Problem: Copy each line below holding "ineqBnew".

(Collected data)
=====
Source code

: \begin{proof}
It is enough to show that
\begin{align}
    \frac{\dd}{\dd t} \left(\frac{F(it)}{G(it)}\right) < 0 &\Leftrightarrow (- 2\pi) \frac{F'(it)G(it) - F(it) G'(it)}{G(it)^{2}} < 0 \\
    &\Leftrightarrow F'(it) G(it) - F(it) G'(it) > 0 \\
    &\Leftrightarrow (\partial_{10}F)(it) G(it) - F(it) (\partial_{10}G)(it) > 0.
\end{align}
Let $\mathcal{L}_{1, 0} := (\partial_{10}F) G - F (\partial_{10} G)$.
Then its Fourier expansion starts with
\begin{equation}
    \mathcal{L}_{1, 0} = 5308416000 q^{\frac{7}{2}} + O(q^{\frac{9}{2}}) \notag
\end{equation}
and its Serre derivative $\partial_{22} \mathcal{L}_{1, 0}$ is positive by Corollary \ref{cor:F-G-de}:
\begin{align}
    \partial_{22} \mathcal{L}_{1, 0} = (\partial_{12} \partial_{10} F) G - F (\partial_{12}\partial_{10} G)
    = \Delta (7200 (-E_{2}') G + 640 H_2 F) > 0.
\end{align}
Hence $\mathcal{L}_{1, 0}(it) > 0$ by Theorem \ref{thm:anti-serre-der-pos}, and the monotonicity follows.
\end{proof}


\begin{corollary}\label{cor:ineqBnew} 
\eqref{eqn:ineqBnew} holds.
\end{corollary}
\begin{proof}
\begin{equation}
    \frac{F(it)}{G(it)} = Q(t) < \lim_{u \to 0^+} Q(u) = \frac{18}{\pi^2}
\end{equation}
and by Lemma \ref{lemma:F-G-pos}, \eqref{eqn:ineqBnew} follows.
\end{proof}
=====
Exercise answer:
\begin{corollary}\label{cor:ineqBnew} 
\eqref{eqn:ineqBnew} holds.
and by Lemma \ref{lemma:F-G-pos}, \eqref{eqn:ineqBnew} follows.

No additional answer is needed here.